Druga część diety (maksymalnie 35 proc.) ma zależeć od udziału radnego w sesjach zwoływanych zgodnie z harmonogramem. Jej ostateczna wartość ma być określana proporcjonalnie do liczby głosowań, w których radny weźmie udział, w stosunku do liczby wszystkich głosowań w trakcie sesji. Aby otrzymać tę część diety radny będzie musiał wziąć udział w co najmniej jednej czwartej wszystkich głosowań odbytych na sesjach. Ta część diety przysługiwać ma tylko wtedy, gdy w danym miesiącu odbyła się przynajmniej jedna planowa sesja.
Trzecia część diety ma przysługiwać radnemu za udział w sesjach nadzwyczajnych i uroczystych oraz w posiedzeniach komisji. Maksymalnie ma ona stanowić 35 proc. całej kwoty wynagrodzenia. Ta część diety ma przysługiwać tylko wtedy, gdy w danym miesiącu odbyła się przynajmniej jedna sesja zwołana poza harmonogramem lub posiedzenie komisji, w którym radny ma obowiązek uczestniczyć.
Jeśli w danym miesiącu nie odbędzie się ani jedna sesja lub posiedzenie komisji, dieta w ogóle radnemu nie będzie przysługiwać.
Projekt przewiduje także, że sesje, które zostaną zwołane, a nie odbędą się z powodu braku kworum, nie będą brane pod uwagę przy wyliczaniu wysokości diety. W tej kadencji samorządu z takiego powodu nie odbyły się dwie sesje nadzwyczajne zwołane na wniosek klubu PiS - na jednej nie pojawili się radni PO, na drugiej - PO i SLD.
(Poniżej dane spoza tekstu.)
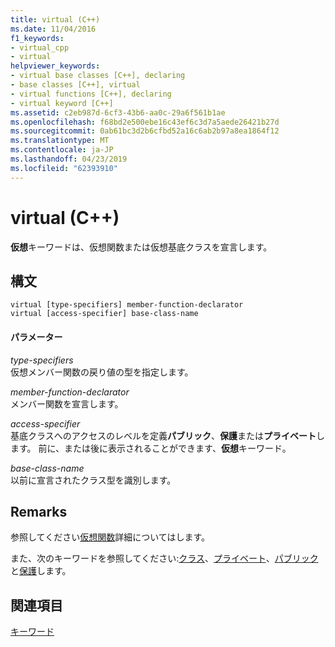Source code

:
 ```yaml
---
title: virtual (C++)
ms.date: 11/04/2016
f1_keywords:
- virtual_cpp
- virtual
helpviewer_keywords:
- virtual base classes [C++], declaring
- base classes [C++], virtual
- virtual functions [C++], declaring
- virtual keyword [C++]
ms.assetid: c2eb987d-6cf3-43b6-aa0c-29a6f561b1ae
ms.openlocfilehash: f68bd2e500ebe16c43ef6c3d7a5aede26421b27d
ms.sourcegitcommit: 0ab61bc3d2b6cfbd52a16c6ab2b97a8ea1864f12
ms.translationtype: MT
ms.contentlocale: ja-JP
ms.lasthandoff: 04/23/2019
ms.locfileid: "62393910"
---
```

# <a name="virtual-c"></a>virtual (C++)

**仮想**キーワードは、仮想関数または仮想基底クラスを宣言します。

## <a name="syntax"></a>構文

```
virtual [type-specifiers] member-function-declarator
virtual [access-specifier] base-class-name
```

#### <a name="parameters"></a>パラメーター

*type-specifiers*<br/>
仮想メンバー関数の戻り値の型を指定します。

*member-function-declarator*<br/>
メンバー関数を宣言します。

*access-specifier*<br/>
基底クラスへのアクセスのレベルを定義**パブリック**、**保護**または**プライベート**します。 前に、または後に表示されることができます、**仮想**キーワード。

*base-class-name*<br/>
以前に宣言されたクラス型を識別します。

## <a name="remarks"></a>Remarks

参照してください[仮想関数](../cpp/virtual-functions.md)詳細についてはします。

また、次のキーワードを参照してください:[クラス](../cpp/class-cpp.md)、[プライベート](../cpp/private-cpp.md)、[パブリック](../cpp/public-cpp.md)と[保護](../cpp/protected-cpp.md)します。

## <a name="see-also"></a>関連項目

[キーワード](../cpp/keywords-cpp.md)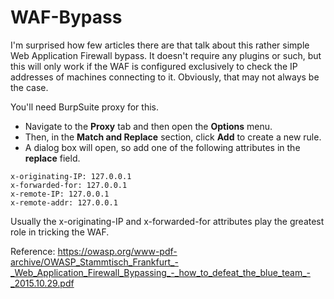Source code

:

# WAF-Bypass

I'm surprised how few articles there are that talk about this rather simple Web Application Firewall bypass. It doesn't require any plugins or such, but this will only work if the WAF is configured exclusively to check the IP addresses of machines connecting to it. Obviously, that may not always be the case.

You'll need BurpSuite proxy for this.

* Navigate to the **Proxy** tab and then open the **Options** menu.
* Then, in the **Match and Replace** section, click **Add** to create a new rule.
* A dialog box will open, so add one of the following attributes in the **replace** field.
```
x-originating-IP: 127.0.0.1
x-forwarded-for: 127.0.0.1
x-remote-IP: 127.0.0.1
x-remote-addr: 127.0.0.1
```
Usually the x-originating-IP and x-forwarded-for attributes play the greatest role in tricking the WAF.

Reference: https://owasp.org/www-pdf-archive/OWASP_Stammtisch_Frankfurt_-_Web_Application_Firewall_Bypassing_-_how_to_defeat_the_blue_team_-_2015.10.29.pdf
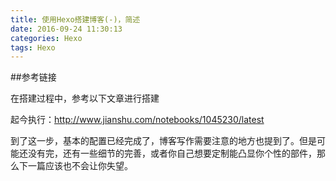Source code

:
 ```yaml
---
title: 使用Hexo搭建博客(-)，简述
date: 2016-09-24 11:30:13
categories: Hexo
tags: Hexo
---
```



##参考链接

在搭建过程中，参考以下文章进行搭建

起今执行：http://www.jianshu.com/notebooks/1045230/latest

到了这一步，基本的配置已经完成了，博客写作需要注意的地方也提到了。但是可能还没有完，还有一些细节的完善，或者你自己想要定制能凸显你个性的部件，那么下一篇应该也不会让你失望。


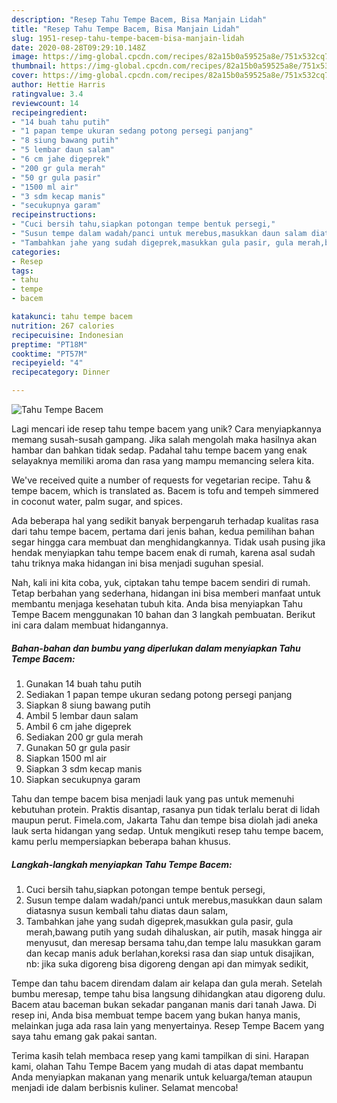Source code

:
 ```yaml
---
description: "Resep Tahu Tempe Bacem, Bisa Manjain Lidah"
title: "Resep Tahu Tempe Bacem, Bisa Manjain Lidah"
slug: 1951-resep-tahu-tempe-bacem-bisa-manjain-lidah
date: 2020-08-28T09:29:10.148Z
image: https://img-global.cpcdn.com/recipes/82a15b0a59525a8e/751x532cq70/tahu-tempe-bacem-foto-resep-utama.jpg
thumbnail: https://img-global.cpcdn.com/recipes/82a15b0a59525a8e/751x532cq70/tahu-tempe-bacem-foto-resep-utama.jpg
cover: https://img-global.cpcdn.com/recipes/82a15b0a59525a8e/751x532cq70/tahu-tempe-bacem-foto-resep-utama.jpg
author: Hettie Harris
ratingvalue: 3.4
reviewcount: 14
recipeingredient:
- "14 buah tahu putih"
- "1 papan tempe ukuran sedang potong persegi panjang"
- "8 siung bawang putih"
- "5 lembar daun salam"
- "6 cm jahe digeprek"
- "200 gr gula merah"
- "50 gr gula pasir"
- "1500 ml air"
- "3 sdm kecap manis"
- "secukupnya garam"
recipeinstructions:
- "Cuci bersih tahu,siapkan potongan tempe bentuk persegi,"
- "Susun tempe dalam wadah/panci untuk merebus,masukkan daun salam diatasnya susun kembali tahu diatas daun salam,"
- "Tambahkan jahe yang sudah digeprek,masukkan gula pasir, gula merah,bawang putih yang sudah dihaluskan, air putih, masak hingga air menyusut, dan meresap bersama tahu,dan tempe lalu masukkan garam dan kecap manis aduk berlahan,koreksi rasa dan siap untuk disajikan, nb: jika suka digoreng bisa digoreng dengan api dan mimyak sedikit,"
categories:
- Resep
tags:
- tahu
- tempe
- bacem

katakunci: tahu tempe bacem 
nutrition: 267 calories
recipecuisine: Indonesian
preptime: "PT18M"
cooktime: "PT57M"
recipeyield: "4"
recipecategory: Dinner

---
```



![Tahu Tempe Bacem](https://img-global.cpcdn.com/recipes/82a15b0a59525a8e/751x532cq70/tahu-tempe-bacem-foto-resep-utama.jpg)

Lagi mencari ide resep tahu tempe bacem yang unik? Cara menyiapkannya memang susah-susah gampang. Jika salah mengolah maka hasilnya akan hambar dan bahkan tidak sedap. Padahal tahu tempe bacem yang enak selayaknya memiliki aroma dan rasa yang mampu memancing selera kita.

We&#39;ve received quite a number of requests for vegetarian recipe. Tahu &amp; tempe bacem, which is translated as. Bacem is tofu and tempeh simmered in coconut water, palm sugar, and spices.

Ada beberapa hal yang sedikit banyak berpengaruh terhadap kualitas rasa dari tahu tempe bacem, pertama dari jenis bahan, kedua pemilihan bahan segar hingga cara membuat dan menghidangkannya. Tidak usah pusing jika hendak menyiapkan tahu tempe bacem enak di rumah, karena asal sudah tahu triknya maka hidangan ini bisa menjadi suguhan spesial.


Nah, kali ini kita coba, yuk, ciptakan tahu tempe bacem sendiri di rumah. Tetap berbahan yang sederhana, hidangan ini bisa memberi manfaat untuk membantu menjaga kesehatan tubuh kita. Anda bisa menyiapkan Tahu Tempe Bacem menggunakan 10 bahan dan 3 langkah pembuatan. Berikut ini cara dalam membuat hidangannya.

<!--inarticleads1-->

##### Bahan-bahan dan bumbu yang diperlukan dalam menyiapkan Tahu Tempe Bacem:

1. Gunakan 14 buah tahu putih
1. Sediakan 1 papan tempe ukuran sedang potong persegi panjang
1. Siapkan 8 siung bawang putih
1. Ambil 5 lembar daun salam
1. Ambil 6 cm jahe digeprek
1. Sediakan 200 gr gula merah
1. Gunakan 50 gr gula pasir
1. Siapkan 1500 ml air
1. Siapkan 3 sdm kecap manis
1. Siapkan secukupnya garam


Tahu dan tempe bacem bisa menjadi lauk yang pas untuk memenuhi kebutuhan protein. Praktis disantap, rasanya pun tidak terlalu berat di lidah maupun perut. Fimela.com, Jakarta Tahu dan tempe bisa diolah jadi aneka lauk serta hidangan yang sedap. Untuk mengikuti resep tahu tempe bacem, kamu perlu mempersiapkan beberapa bahan khusus. 

<!--inarticleads2-->

##### Langkah-langkah menyiapkan Tahu Tempe Bacem:

1. Cuci bersih tahu,siapkan potongan tempe bentuk persegi,
1. Susun tempe dalam wadah/panci untuk merebus,masukkan daun salam diatasnya susun kembali tahu diatas daun salam,
1. Tambahkan jahe yang sudah digeprek,masukkan gula pasir, gula merah,bawang putih yang sudah dihaluskan, air putih, masak hingga air menyusut, dan meresap bersama tahu,dan tempe lalu masukkan garam dan kecap manis aduk berlahan,koreksi rasa dan siap untuk disajikan, nb: jika suka digoreng bisa digoreng dengan api dan mimyak sedikit,


Tempe dan tahu bacem direndam dalam air kelapa dan gula merah. Setelah bumbu meresap, tempe tahu bisa langsung dihidangkan atau digoreng dulu. Bacem atau baceman bukan sekadar panganan manis dari tanah Jawa. Di resep ini, Anda bisa membuat tempe bacem yang bukan hanya manis, melainkan juga ada rasa lain yang menyertainya. Resep Tempe Bacem yang saya tahu emang gak pakai santan. 

Terima kasih telah membaca resep yang kami tampilkan di sini. Harapan kami, olahan Tahu Tempe Bacem yang mudah di atas dapat membantu Anda menyiapkan makanan yang menarik untuk keluarga/teman ataupun menjadi ide dalam berbisnis kuliner. Selamat mencoba!
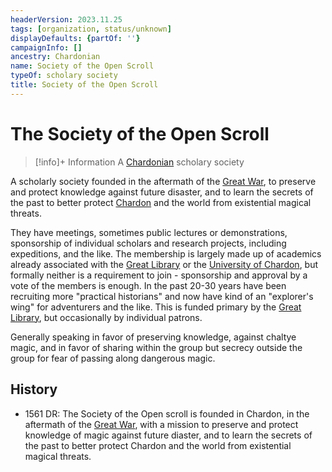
 ```yaml
---
headerVersion: 2023.11.25
tags: [organization, status/unknown]
displayDefaults: {partOf: ''}
campaignInfo: []
ancestry: Chardonian
name: Society of the Open Scroll
typeOf: scholary society
title: Society of the Open Scroll
---
```

# The Society of the Open Scroll
>[!info]+ Information
> A [Chardonian](<../gazetteer/west-coast/chardonian-empire/chardonian-empire.md>) scholary society

A scholarly society founded in the aftermath of the [Great War](<../events/1500s/great-war.md>), to preserve and protect knowledge against future disaster, and to learn the secrets of the past to better protect [Chardon](<../gazetteer/west-coast/chardonian-empire/chardon/chardon.md>) and the world from existential magical threats.

They have meetings, sometimes public lectures or demonstrations, sponsorship of individual scholars and research projects, including expeditions, and the like. The membership is largely made up of academics already associated with the [Great Library](<../gazetteer/west-coast/chardonian-empire/chardon/great-library.md>) or the [University of Chardon](<../gazetteer/west-coast/chardonian-empire/chardon/university-of-chardon.md>), but formally neither is a requirement to join - sponsorship and approval by a vote of the members is enough. In the past 20-30 years have been recruiting more "practical historians" and now have kind of an "explorer's wing" for adventurers and the like. This is funded primary by the [Great Library](<../gazetteer/west-coast/chardonian-empire/chardon/great-library.md>), but occasionally by individual patrons.

Generally speaking in favor of preserving knowledge, against chaltye magic, and in favor of sharing within the group but secrecy outside the group for fear of passing along dangerous magic.

## History

- 1561 DR: The Society of the Open scroll is founded in Chardon, in the aftermath of the [Great War](<../events/1500s/great-war.md>), with a mission to preserve and protect knowledge of magic against future diaster, and to learn the secrets of the past to better protect Chardon and the world from existential magical threats. 



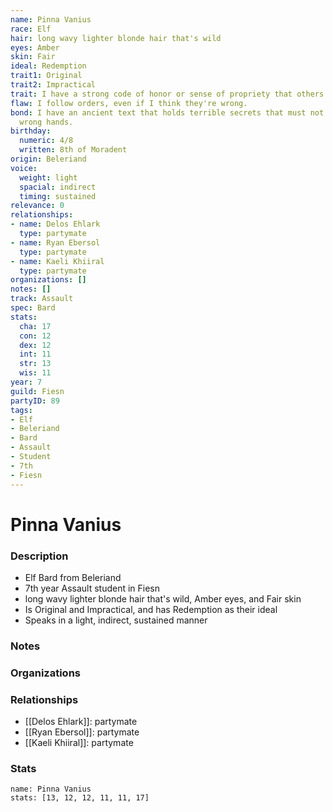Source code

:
 ```yaml
---
name: Pinna Vanius
race: Elf
hair: long wavy lighter blonde hair that's wild
eyes: Amber
skin: Fair
ideal: Redemption
trait1: Original
trait2: Impractical
trait: I have a strong code of honor or sense of propriety that others don't comprehend.
flaw: I follow orders, even if I think they're wrong.
bond: I have an ancient text that holds terrible secrets that must not fall into the
  wrong hands.
birthday:
  numeric: 4/8
  written: 8th of Moradent
origin: Beleriand
voice:
  weight: light
  spacial: indirect
  timing: sustained
relevance: 0
relationships:
- name: Delos Ehlark
  type: partymate
- name: Ryan Ebersol
  type: partymate
- name: Kaeli Khiiral
  type: partymate
organizations: []
notes: []
track: Assault
spec: Bard
stats:
  cha: 17
  con: 12
  dex: 12
  int: 11
  str: 13
  wis: 11
year: 7
guild: Fiesn
partyID: 89
tags:
- Elf
- Beleriand
- Bard
- Assault
- Student
- 7th
- Fiesn
---
```

# Pinna Vanius
### Description
- Elf Bard from Beleriand
- 7th year Assault student in Fiesn
- long wavy lighter blonde hair that's wild, Amber eyes, and Fair skin
- Is Original and Impractical, and has Redemption as their ideal
- Speaks in a light, indirect, sustained manner

### Notes

### Organizations

### Relationships
- [[Delos Ehlark]]: partymate
- [[Ryan Ebersol]]: partymate
- [[Kaeli Khiiral]]: partymate

### Stats
```statblock
name: Pinna Vanius
stats: [13, 12, 12, 11, 11, 17]
```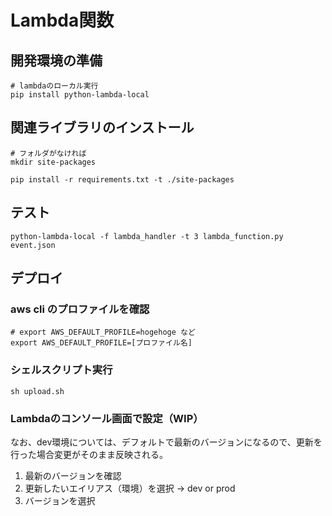 # Lambda関数
## 開発環境の準備
```
# lambdaのローカル実行
pip install python-lambda-local
```

## 関連ライブラリのインストール
```
# フォルダがなければ
mkdir site-packages

pip install -r requirements.txt -t ./site-packages
```

## テスト
```
python-lambda-local -f lambda_handler -t 3 lambda_function.py event.json
```

## デプロイ
### aws cli のプロファイルを確認
```
# export AWS_DEFAULT_PROFILE=hogehoge など
export AWS_DEFAULT_PROFILE=[プロファイル名]
```

### シェルスクリプト実行
```
sh upload.sh
```

### Lambdaのコンソール画面で設定（WIP）
なお、dev環境については、デフォルトで最新のバージョンになるので、更新を行った場合変更がそのまま反映される。
1. 最新のバージョンを確認
2. 更新したいエイリアス（環境）を選択 → dev or prod
3. バージョンを選択
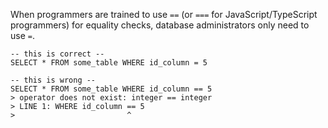 When programmers are trained to use `==` (or `===` for JavaScript/TypeScript programmers) for equality checks, database administrators only need to use `=`.

```postgresql
-- this is correct --
SELECT * FROM some_table WHERE id_column = 5

-- this is wrong --
SELECT * FROM some_table WHERE id_column == 5
> operator does not exist: integer == integer
> LINE 1: WHERE id_column == 5
>                         ^
```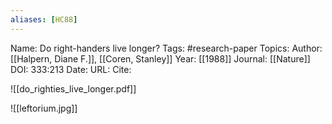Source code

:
 ```yaml
---
aliases: [HC88]
---
```

Name: Do right-handers live longer?
Tags: #research-paper 
Topics: 
Author: [[Halpern, Diane F.]], [[Coren, Stanley]]
Year: [[1988]]
Journal: [[Nature]]
DOI: 333\:213
Date:
URL: 
Cite: 

![[do_righties_live_longer.pdf]]

![[leftorium.jpg]] 
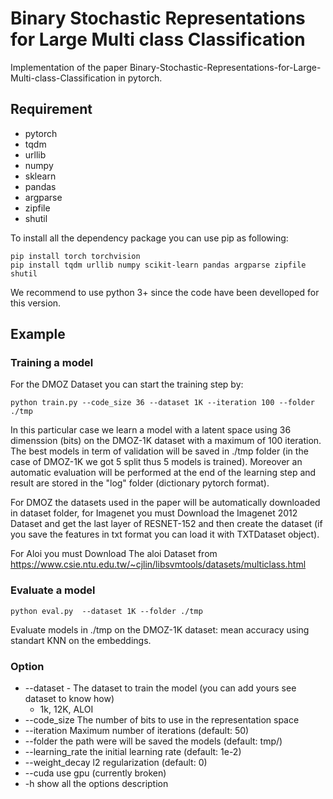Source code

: # Binary Stochastic Representations for Large Multi class Classification

Implementation of the paper Binary-Stochastic-Representations-for-Large-Multi-class-Classification in pytorch.


## Requirement ##
* pytorch
* tqdm
* urllib
* numpy
* sklearn
* pandas
* argparse
* zipfile
* shutil


To install all the dependency package you can use pip as following:


```
pip install torch torchvision
pip install tqdm urllib numpy scikit-learn pandas argparse zipfile shutil
```

We recommend to use python 3+ since the code have been develloped for this version.

## Example ##

### Training a model ###
For the DMOZ Dataset you can start the training step by: 

```
python train.py --code_size 36 --dataset 1K --iteration 100 --folder ./tmp
```


In this particular case we learn a model with a latent space using 36 dimenssion (bits) on the DMOZ-1K dataset
with a maximum of 100 iteration. The best models in term of validation will be saved in ./tmp folder (in the case of 
DMOZ-1K we got 5 split thus 5 models is trained). Moreover an automatic evaluation will be performed at the end of the 
learning step and result are stored in the "log" folder  (dictionary pytorch format).



For DMOZ the datasets used in the paper will be automatically downloaded in dataset folder, for Imagenet you must Download the Imagenet 2012 Dataset and get the last layer of RESNET-152 and then create the dataset (if you save the features in txt format you can load it with TXTDataset object). 

For Aloi you must Download The aloi Dataset from https://www.csie.ntu.edu.tw/~cjlin/libsvmtools/datasets/multiclass.html

### Evaluate a model ###
```
python eval.py  --dataset 1K --folder ./tmp
```

Evaluate models in ./tmp on the DMOZ-1K dataset: mean accuracy using standart KNN on the embeddings.



### Option ###
* --dataset - The dataset to train the model (you can add yours see dataset to know how)
  * 1k, 12K, ALOI
* --code_size The number of bits to use in the representation space
* --iteration Maximum number of iterations (default: 50)
* --folder the path were will be saved the models (default: tmp/)
* --learning_rate the initial learning rate (default: 1e-2)
* --weight_decay l2 regularization (default: 0)
* --cuda use gpu (currently broken)
* -h show all the options description

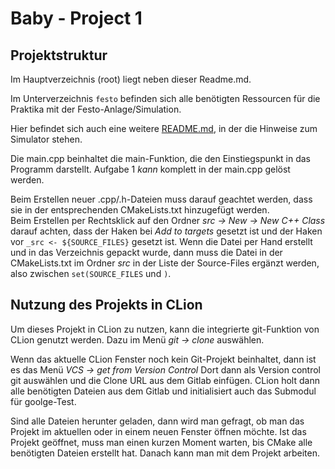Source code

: # Baby - Project 1

## Projektstruktur


Im Hauptverzeichnis (root) liegt neben dieser Readme.md. 

Im Unterverzeichnis `festo` befinden sich alle benötigten Ressourcen für die Praktika mit der Festo-Anlage/Simulation.

Hier befindet sich auch eine weitere [README.md](festo/README.md), in der die Hinweise zum Simulator stehen.

Die main.cpp beinhaltet die main-Funktion, die den Einstiegspunkt in das Programm darstellt.
Aufgabe 1 _kann_ komplett in der main.cpp gelöst werden.

Beim Erstellen neuer .cpp/.h-Dateien muss darauf geachtet werden, dass sie in der entsprechenden CMakeLists.txt hinzugefügt werden.     
Beim Erstellen per Rechtsklick auf den Ordner _src -> New -> New C++ Class_ darauf achten, dass der Haken bei _Add to targets_ gesetzt ist und der Haken vor ```_src <- ${SOURCE_FILES}``` gesetzt ist. Wenn die Datei per Hand erstellt und in das Verzeichnis gepackt wurde, dann muss die Datei in der CMakeLists.txt im Ordner _src_ in der Liste der Source-Files ergänzt werden, also zwischen ```set(SOURCE_FILES``` und ```)```.


## Nutzung des Projekts in CLion
Um dieses Projekt in CLion zu nutzen, kann die integrierte git-Funktion von CLion genutzt werden. Dazu im Menü _git -> clone_ auswählen. 

Wenn das aktuelle CLion Fenster noch kein Git-Projekt beinhaltet, dann ist es das Menü _VCS -> get from Version Control_ Dort dann als Version control git auswählen und die Clone URL aus dem Gitlab einfügen. CLion holt dann alle benötigten Dateien aus dem Gitlab und initialisiert auch das Submodul für goolge-Test. 

Sind alle Dateien herunter geladen, dann wird man gefragt, ob man das Projekt im aktuellen oder in einem neuen Fenster öffnen möchte. Ist das Projekt geöffnet, muss man einen kurzen Moment warten, bis CMake alle benötigten Dateien erstellt hat. Danach kann man mit dem Projekt arbeiten.
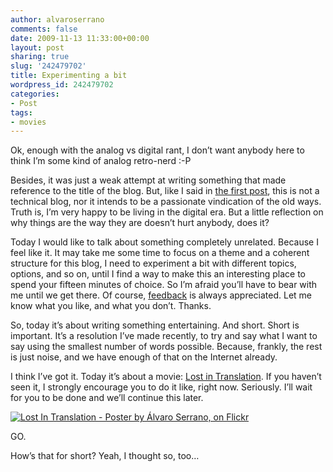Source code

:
 ```yaml
---
author: alvaroserrano
comments: false
date: 2009-11-13 11:33:00+00:00
layout: post
sharing: true
slug: '242479702'
title: Experimenting a bit
wordpress_id: 242479702
categories:
- Post
tags:
- movies
---
```


Ok, enough with the analog vs digital rant, I don’t want anybody here to think I’m some kind of analog retro-nerd :-P

Besides, it was just a weak attempt at writing something that made reference to the title of the blog. But, like I said in [the first post](http://analogsenses.com/post/238565026/first-post-the-manifest), this is not a technical blog, nor it intends to be a passionate vindication of the old ways. Truth is, I’m very happy to be living in the digital era. But a little reflection on why things are the way they are doesn’t hurt anybody, does it?

Today I would like to talk about something completely unrelated. Because I feel like it. It may take me some time to focus on a theme and a coherent structure for this blog, I need to experiment a bit with different topics, options, and so on, until I find a way to make this an interesting place to spend your fifteen minutes of choice. So I’m afraid you’ll have to bear with me until we get there. Of course, [feedback](mailto:contact@analogsenses.com) is always appreciated. Let me know what you like, and what you don’t. Thanks.

So, today it’s about writing something entertaining. And short. Short is important. It’s a resolution I’ve made recently, to try and say what I want to say using the smallest number of words possible. Because, frankly, the rest is just noise, and we have enough of that on the Internet already.

I think I’ve got it. Today it’s about a movie: [Lost in Translation](http://www.imdb.com/title/tt0335266/). If you haven’t seen it, I strongly encourage you to do it like, right now. Seriously. I’ll wait for you to be done and we’ll continue this later.

[![Lost In Translation - Poster by Álvaro Serrano, on Flickr](https://farm6.staticflickr.com/5589/15074116671_312eb8a0c8_o.jpg)](https://www.flickr.com/photos/analogsenses/15074116671)

GO.

How’s that for short? Yeah, I thought so, too…
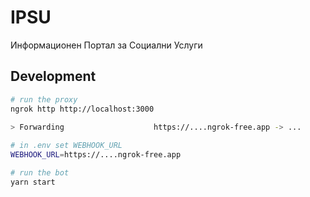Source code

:# IPSU
Информационен Портал за Социални Услуги

## Development
```bash
# run the proxy
ngrok http http://localhost:3000
                                               
> Forwarding                    https://....ngrok-free.app -> ...

# in .env set WEBHOOK_URL
WEBHOOK_URL=https://....ngrok-free.app

# run the bot
yarn start
```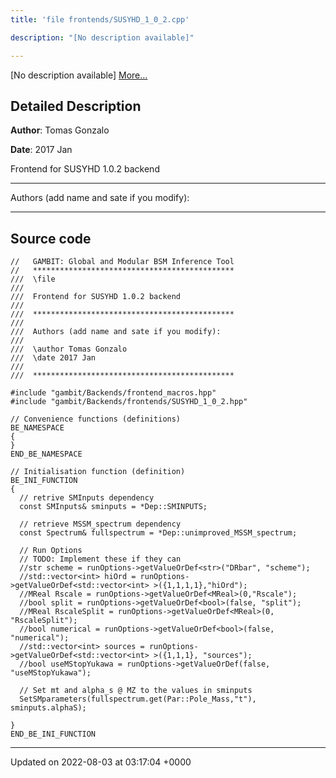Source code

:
 ```yaml
---
title: 'file frontends/SUSYHD_1_0_2.cpp'

description: "[No description available]"

---
```







[No description available] [More...](#detailed-description)

## Detailed Description


**Author**: Tomas Gonzalo 

**Date**: 2017 Jan

Frontend for SUSYHD 1.0.2 backend



------------------

Authors (add name and sate if you modify):



------------------




## Source code

```
//   GAMBIT: Global and Modular BSM Inference Tool
//   *********************************************
///  \file
///
///  Frontend for SUSYHD 1.0.2 backend
///
///  *********************************************
///
///  Authors (add name and sate if you modify):
///
///  \author Tomas Gonzalo
///  \date 2017 Jan
///
///  *********************************************

#include "gambit/Backends/frontend_macros.hpp"
#include "gambit/Backends/frontends/SUSYHD_1_0_2.hpp"

// Convenience functions (definitions)
BE_NAMESPACE
{
}
END_BE_NAMESPACE

// Initialisation function (definition)
BE_INI_FUNCTION
{
  // retrive SMInputs dependency 
  const SMInputs& sminputs = *Dep::SMINPUTS;
    
  // retrieve MSSM_spectrum dependency
  const Spectrum& fullspectrum = *Dep::unimproved_MSSM_spectrum;

  // Run Options
  // TODO: Implement these if they can 
  //str scheme = runOptions->getValueOrDef<str>("DRbar", "scheme");
  //std::vector<int> hiOrd = runOptions->getValueOrDef<std::vector<int> >({1,1,1,1},"hiOrd");
  //MReal Rscale = runOptions->getValueOrDef<MReal>(0,"Rscale");
  //bool split = runOptions->getValueOrDef<bool>(false, "split");
  //MReal RscaleSplit = runOptions->getValueOrDef<MReal>(0, "RscaleSplit");
  //bool numerical = runOptions->getValueOrDef<bool>(false, "numerical");
  //std::vector<int> sources = runOptions->getValueOrDef<std::vector<int> >({1,1,1}, "sources");  
  //bool useMStopYukawa = runOptions->getValueOrDef(false, "useMStopYukawa"); 

  // Set mt and alpha_s @ MZ to the values in sminputs
  SetSMparameters(fullspectrum.get(Par::Pole_Mass,"t"), sminputs.alphaS);

}
END_BE_INI_FUNCTION
```


-------------------------------

Updated on 2022-08-03 at 03:17:04 +0000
Przy obliczaniu wysokości diety pod uwagę nie będą brane także usprawiedliwione nieobecności radnego. Nieobecność ma być usprawiedliwiona tylko wtedy, gdy radny nie będzie mógł wziąć udziału w sesji lub posiedzeniu komisji, bo będzie w tym czasie reprezentował radę miasta w innym miejscu lub gdy będzie w podróży służbowej w związku ze sprawowanym mandatem.
Przewodnicząca rady miasta Ewa Malinowska-Grupińska (PO) i przewodniczący klubu PO Jarosław Szostakowski powiedzieli dziennikarzom, że nie wiadomo jeszcze, kiedy nowe przepisy miałyby zacząć obowiązywać. Radni czekają na opinie prawników i prezydent miasta Hanny Gronkiewicz-Waltz.
W myśl obecnie obowiązujących uregulowań, stołeczny radny otrzymuje dietę w maksymalnej wysokości, od której odejmowane jest 10 proc. jej wysokości za każdą nieusprawiedliwioną nieobecność na sesji rady lub w posiedzeniu komisji. Jak powiedziała Malinowska-Grupińska, większość wniosków o usprawiedliwienie nieobecności radni składają z powodów służbowych, niewynikających ze sprawowanego mandatu oraz zdrowotnych.